WORK INSTRUCTIONS
Find the line containing "and deleting it" in the listing below. Repeat it exactly, along with each following line up to and including the one containing "extent (bounding box)".

>>>

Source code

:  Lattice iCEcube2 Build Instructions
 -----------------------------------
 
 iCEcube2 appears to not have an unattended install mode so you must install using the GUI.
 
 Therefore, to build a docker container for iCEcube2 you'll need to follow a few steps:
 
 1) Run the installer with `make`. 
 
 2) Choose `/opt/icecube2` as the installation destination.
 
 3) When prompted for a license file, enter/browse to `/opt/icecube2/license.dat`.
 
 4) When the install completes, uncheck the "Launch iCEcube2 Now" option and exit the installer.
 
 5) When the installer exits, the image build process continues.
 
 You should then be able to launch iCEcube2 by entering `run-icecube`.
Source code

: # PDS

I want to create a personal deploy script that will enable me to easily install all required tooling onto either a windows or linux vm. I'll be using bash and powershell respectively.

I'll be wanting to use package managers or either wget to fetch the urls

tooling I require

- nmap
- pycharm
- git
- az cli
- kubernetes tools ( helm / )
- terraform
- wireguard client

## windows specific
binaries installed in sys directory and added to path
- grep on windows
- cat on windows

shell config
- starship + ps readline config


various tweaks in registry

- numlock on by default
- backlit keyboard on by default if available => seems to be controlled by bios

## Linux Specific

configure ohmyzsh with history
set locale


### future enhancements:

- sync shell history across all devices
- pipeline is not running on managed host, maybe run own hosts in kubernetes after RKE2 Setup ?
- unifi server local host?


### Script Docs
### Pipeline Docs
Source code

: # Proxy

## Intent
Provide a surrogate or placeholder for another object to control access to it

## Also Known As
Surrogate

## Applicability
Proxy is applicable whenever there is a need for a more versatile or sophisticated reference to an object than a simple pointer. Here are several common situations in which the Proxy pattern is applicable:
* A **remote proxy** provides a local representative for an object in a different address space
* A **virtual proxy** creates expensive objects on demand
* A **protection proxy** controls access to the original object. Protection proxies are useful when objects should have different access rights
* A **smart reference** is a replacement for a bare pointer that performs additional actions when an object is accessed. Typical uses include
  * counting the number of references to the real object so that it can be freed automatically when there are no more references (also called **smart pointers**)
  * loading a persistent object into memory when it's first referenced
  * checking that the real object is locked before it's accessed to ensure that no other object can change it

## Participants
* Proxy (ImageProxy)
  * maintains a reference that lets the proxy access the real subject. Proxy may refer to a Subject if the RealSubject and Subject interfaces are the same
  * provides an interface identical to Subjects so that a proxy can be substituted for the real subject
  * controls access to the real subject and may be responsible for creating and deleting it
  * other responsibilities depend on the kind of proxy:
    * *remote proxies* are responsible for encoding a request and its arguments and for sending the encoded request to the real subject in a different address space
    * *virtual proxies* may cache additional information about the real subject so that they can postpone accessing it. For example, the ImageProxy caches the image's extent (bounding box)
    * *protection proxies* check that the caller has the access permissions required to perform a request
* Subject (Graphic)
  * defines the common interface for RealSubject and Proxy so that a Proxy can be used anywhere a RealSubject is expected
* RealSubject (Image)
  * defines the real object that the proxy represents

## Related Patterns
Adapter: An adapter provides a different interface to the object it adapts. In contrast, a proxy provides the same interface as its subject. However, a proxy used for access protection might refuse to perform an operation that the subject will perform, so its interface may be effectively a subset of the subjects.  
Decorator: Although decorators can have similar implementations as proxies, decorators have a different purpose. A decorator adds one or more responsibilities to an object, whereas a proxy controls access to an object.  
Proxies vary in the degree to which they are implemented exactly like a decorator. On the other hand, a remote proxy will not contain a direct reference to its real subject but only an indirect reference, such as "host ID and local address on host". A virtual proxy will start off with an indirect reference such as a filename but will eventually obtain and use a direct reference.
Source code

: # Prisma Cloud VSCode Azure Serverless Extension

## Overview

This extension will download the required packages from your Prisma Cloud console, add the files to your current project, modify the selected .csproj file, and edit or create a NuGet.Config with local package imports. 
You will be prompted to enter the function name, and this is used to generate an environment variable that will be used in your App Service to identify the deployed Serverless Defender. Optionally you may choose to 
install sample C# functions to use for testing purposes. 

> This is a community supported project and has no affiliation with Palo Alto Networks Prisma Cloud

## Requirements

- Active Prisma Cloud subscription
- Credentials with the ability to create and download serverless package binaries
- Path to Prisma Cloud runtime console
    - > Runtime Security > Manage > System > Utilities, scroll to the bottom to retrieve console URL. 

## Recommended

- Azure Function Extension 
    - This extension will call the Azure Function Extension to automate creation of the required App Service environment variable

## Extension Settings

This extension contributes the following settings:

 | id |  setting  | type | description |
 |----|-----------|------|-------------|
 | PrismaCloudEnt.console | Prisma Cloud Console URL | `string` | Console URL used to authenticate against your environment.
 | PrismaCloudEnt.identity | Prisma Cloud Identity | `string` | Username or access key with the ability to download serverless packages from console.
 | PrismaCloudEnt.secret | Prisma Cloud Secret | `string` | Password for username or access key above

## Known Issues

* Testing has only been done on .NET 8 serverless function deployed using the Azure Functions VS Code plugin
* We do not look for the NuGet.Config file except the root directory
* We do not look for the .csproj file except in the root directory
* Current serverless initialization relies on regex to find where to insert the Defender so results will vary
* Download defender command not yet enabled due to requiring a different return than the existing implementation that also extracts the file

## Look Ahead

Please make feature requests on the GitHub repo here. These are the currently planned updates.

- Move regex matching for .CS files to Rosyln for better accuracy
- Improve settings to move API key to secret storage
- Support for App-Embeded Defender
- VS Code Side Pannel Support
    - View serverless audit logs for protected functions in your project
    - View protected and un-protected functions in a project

<<<
>>>

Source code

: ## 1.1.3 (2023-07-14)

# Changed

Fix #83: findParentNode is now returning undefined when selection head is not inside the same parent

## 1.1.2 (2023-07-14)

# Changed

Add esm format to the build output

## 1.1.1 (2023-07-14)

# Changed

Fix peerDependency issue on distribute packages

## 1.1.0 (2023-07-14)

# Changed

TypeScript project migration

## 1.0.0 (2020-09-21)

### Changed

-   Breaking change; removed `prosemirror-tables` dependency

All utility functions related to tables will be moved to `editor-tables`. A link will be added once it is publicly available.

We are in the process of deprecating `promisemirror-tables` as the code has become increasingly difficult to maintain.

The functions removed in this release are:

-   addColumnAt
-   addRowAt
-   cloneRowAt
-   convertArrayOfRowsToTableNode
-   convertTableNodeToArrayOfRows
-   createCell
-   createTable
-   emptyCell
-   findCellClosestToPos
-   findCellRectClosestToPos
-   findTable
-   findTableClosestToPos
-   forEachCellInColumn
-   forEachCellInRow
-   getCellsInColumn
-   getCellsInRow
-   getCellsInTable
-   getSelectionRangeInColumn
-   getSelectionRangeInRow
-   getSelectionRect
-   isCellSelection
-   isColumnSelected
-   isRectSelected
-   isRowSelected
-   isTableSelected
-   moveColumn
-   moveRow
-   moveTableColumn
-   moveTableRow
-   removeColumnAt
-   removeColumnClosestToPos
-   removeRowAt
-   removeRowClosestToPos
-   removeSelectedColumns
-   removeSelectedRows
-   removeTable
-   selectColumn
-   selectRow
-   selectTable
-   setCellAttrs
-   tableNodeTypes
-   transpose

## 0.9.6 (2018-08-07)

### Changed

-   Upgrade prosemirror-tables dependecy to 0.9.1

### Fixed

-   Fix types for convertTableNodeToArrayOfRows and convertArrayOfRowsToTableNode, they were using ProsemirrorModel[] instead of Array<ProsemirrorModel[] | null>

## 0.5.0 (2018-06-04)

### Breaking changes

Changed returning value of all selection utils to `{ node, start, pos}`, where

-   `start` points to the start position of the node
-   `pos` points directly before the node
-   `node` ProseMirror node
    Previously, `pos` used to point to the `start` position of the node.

<<<

REPLY TO THE EXERCISE
  * controls access to the real subject and may be responsible for creating and deleting it
  * other responsibilities depend on the kind of proxy:
    * *remote proxies* are responsible for encoding a request and its arguments and for sending the encoded request to the real subject in a different address space
    * *virtual proxies* may cache additional information about the real subject so that they can postpone accessing it. For example, the ImageProxy caches the image's extent (bounding box)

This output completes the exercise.